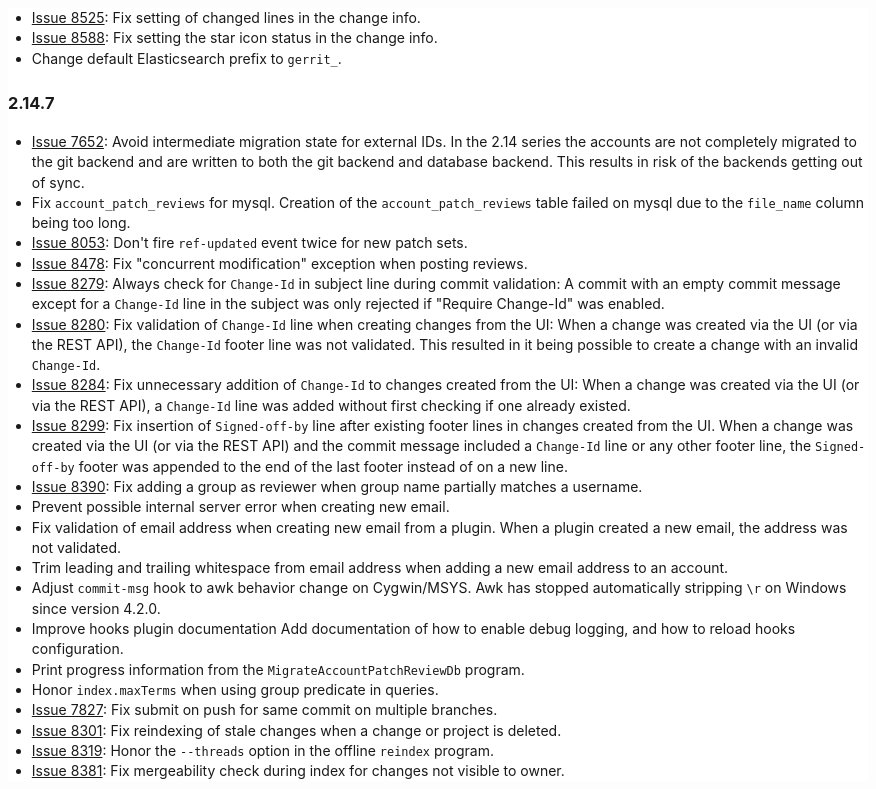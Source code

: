   * [Issue 8525](https://bugs.chromium.org/p/gerrit/issues/detail?id=8525):
  Fix setting of changed lines in the change info.
  * [Issue 8588](https://bugs.chromium.org/p/gerrit/issues/detail?id=8588):
  Fix setting the star icon status in the change info.
  * Change default Elasticsearch prefix to `gerrit_`.

### 2.14.7

* [Issue 7652](https://bugs.chromium.org/p/gerrit/issues/detail?id=7652):
Avoid intermediate migration state for external IDs.
  In the 2.14 series the accounts are not completely migrated to the git
  backend and are written to both the git backend and database backend. This
  results in risk of the backends getting out of sync.
* Fix `account_patch_reviews` for mysql.
  Creation of the `account_patch_reviews` table failed on mysql due to the
  `file_name` column being too long.
* [Issue 8053](https://bugs.chromium.org/p/gerrit/issues/detail?id=8053):
Don't fire `ref-updated` event twice for new patch sets.
* [Issue 8478](https://bugs.chromium.org/p/gerrit/issues/detail?id=8478):
Fix "concurrent modification" exception when posting reviews.
* [Issue 8279](https://bugs.chromium.org/p/gerrit/issues/detail?id=8279):
Always check for `Change-Id` in subject line during commit validation:
  A commit with an empty commit message except for a `Change-Id` line in
  the subject was only rejected if "Require Change-Id" was enabled.
* [Issue 8280](https://bugs.chromium.org/p/gerrit/issues/detail?id=8280):
Fix validation of `Change-Id` line when creating changes from the UI:
  When a change was created via the UI (or via the REST API), the `Change-Id`
  footer line was not validated. This resulted in it being possible to
  create a change with an invalid `Change-Id`.
* [Issue 8284](https://bugs.chromium.org/p/gerrit/issues/detail?id=8284):
Fix unnecessary addition of `Change-Id` to changes created from the UI:
  When a change was created via the UI (or via the REST API), a `Change-Id`
  line was added without first checking if one already existed.
* [Issue 8299](https://bugs.chromium.org/p/gerrit/issues/detail?id=8299):
Fix insertion of `Signed-off-by` line after existing footer lines in changes
created from the UI.
  When a change was created via the UI (or via the REST API) and the
  commit message included a `Change-Id` line or any other footer line,
  the `Signed-off-by` footer was appended to the end of the last footer
  instead of on a new line.
* [Issue 8390](https://bugs.chromium.org/p/gerrit/issues/detail?id=8390):
Fix adding a group as reviewer when group name partially matches a username.
* Prevent possible internal server error when creating new email.
* Fix validation of email address when creating new email from a plugin.
  When a plugin created a new email, the address was not validated.
* Trim leading and trailing whitespace from email address when adding
a new email address to an account.
* Adjust `commit-msg` hook to awk behavior change on Cygwin/MSYS.
  Awk has stopped automatically stripping `\r` on Windows since
  version 4.2.0.
* Improve hooks plugin documentation
  Add documentation of how to enable debug logging, and how to reload
  hooks configuration.
* Print progress information from the `MigrateAccountPatchReviewDb`
  program.
* Honor `index.maxTerms` when using group predicate in queries.
* [Issue 7827](https://bugs.chromium.org/p/gerrit/issues/detail?id=7827):
Fix submit on push for same commit on multiple branches.
* [Issue 8301](https://bugs.chromium.org/p/gerrit/issues/detail?id=8301):
Fix reindexing of stale changes when a change or project is deleted.
* [Issue 8319](https://bugs.chromium.org/p/gerrit/issues/detail?id=8319):
Honor the `--threads` option in the offline `reindex` program.
* [Issue 8381](https://bugs.chromium.org/p/gerrit/issues/detail?id=8381):
Fix mergeability check during index for changes not visible to owner.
.....
### WORK REQUIRED
Reproduce the preceding material exactly, skipping pictures.

### FINISHED EXERCISE
Source code

:   * [Issue 8525](https://bugs.chromium.org/p/gerrit/issues/detail?id=8525):
  Fix setting of changed lines in the change info.
  * [Issue 8588](https://bugs.chromium.org/p/gerrit/issues/detail?id=8588):
  Fix setting the star icon status in the change info.
  * Change default Elasticsearch prefix to `gerrit_`.

### 2.14.7

* [Issue 7652](https://bugs.chromium.org/p/gerrit/issues/detail?id=7652):
Avoid intermediate migration state for external IDs.
  In the 2.14 series the accounts are not completely migrated to the git
  backend and are written to both the git backend and database backend. This
  results in risk of the backends getting out of sync.
* Fix `account_patch_reviews` for mysql.
  Creation of the `account_patch_reviews` table failed on mysql due to the
  `file_name` column being too long.
* [Issue 8053](https://bugs.chromium.org/p/gerrit/issues/detail?id=8053):
Don't fire `ref-updated` event twice for new patch sets.
* [Issue 8478](https://bugs.chromium.org/p/gerrit/issues/detail?id=8478):
Fix "concurrent modification" exception when posting reviews.
* [Issue 8279](https://bugs.chromium.org/p/gerrit/issues/detail?id=8279):
Always check for `Change-Id` in subject line during commit validation:
  A commit with an empty commit message except for a `Change-Id` line in
  the subject was only rejected if "Require Change-Id" was enabled.
* [Issue 8280](https://bugs.chromium.org/p/gerrit/issues/detail?id=8280):
Fix validation of `Change-Id` line when creating changes from the UI:
  When a change was created via the UI (or via the REST API), the `Change-Id`
  footer line was not validated. This resulted in it being possible to
  create a change with an invalid `Change-Id`.
* [Issue 8284](https://bugs.chromium.org/p/gerrit/issues/detail?id=8284):
Fix unnecessary addition of `Change-Id` to changes created from the UI:
  When a change was created via the UI (or via the REST API), a `Change-Id`
  line was added without first checking if one already existed.
* [Issue 8299](https://bugs.chromium.org/p/gerrit/issues/detail?id=8299):
Fix insertion of `Signed-off-by` line after existing footer lines in changes
created from the UI.
  When a change was created via the UI (or via the REST API) and the
  commit message included a `Change-Id` line or any other footer line,
  the `Signed-off-by` footer was appended to the end of the last footer
  instead of on a new line.
* [Issue 8390](https://bugs.chromium.org/p/gerrit/issues/detail?id=8390):
Fix adding a group as reviewer when group name partially matches a username.
* Prevent possible internal server error when creating new email.
* Fix validation of email address when creating new email from a plugin.
  When a plugin created a new email, the address was not validated.
* Trim leading and trailing whitespace from email address when adding
a new email address to an account.
* Adjust `commit-msg` hook to awk behavior change on Cygwin/MSYS.
  Awk has stopped automatically stripping `\r` on Windows since
  version 4.2.0.
* Improve hooks plugin documentation
  Add documentation of how to enable debug logging, and how to reload
  hooks configuration.
* Print progress information from the `MigrateAccountPatchReviewDb`
  program.
* Honor `index.maxTerms` when using group predicate in queries.
* [Issue 7827](https://bugs.chromium.org/p/gerrit/issues/detail?id=7827):
Fix submit on push for same commit on multiple branches.
* [Issue 8301](https://bugs.chromium.org/p/gerrit/issues/detail?id=8301):
Fix reindexing of stale changes when a change or project is deleted.
* [Issue 8319](https://bugs.chromium.org/p/gerrit/issues/detail?id=8319):
Honor the `--threads` option in the offline `reindex` program.
* [Issue 8381](https://bugs.chromium.org/p/gerrit/issues/detail?id=8381):
Fix mergeability check during index for changes not visible to owner.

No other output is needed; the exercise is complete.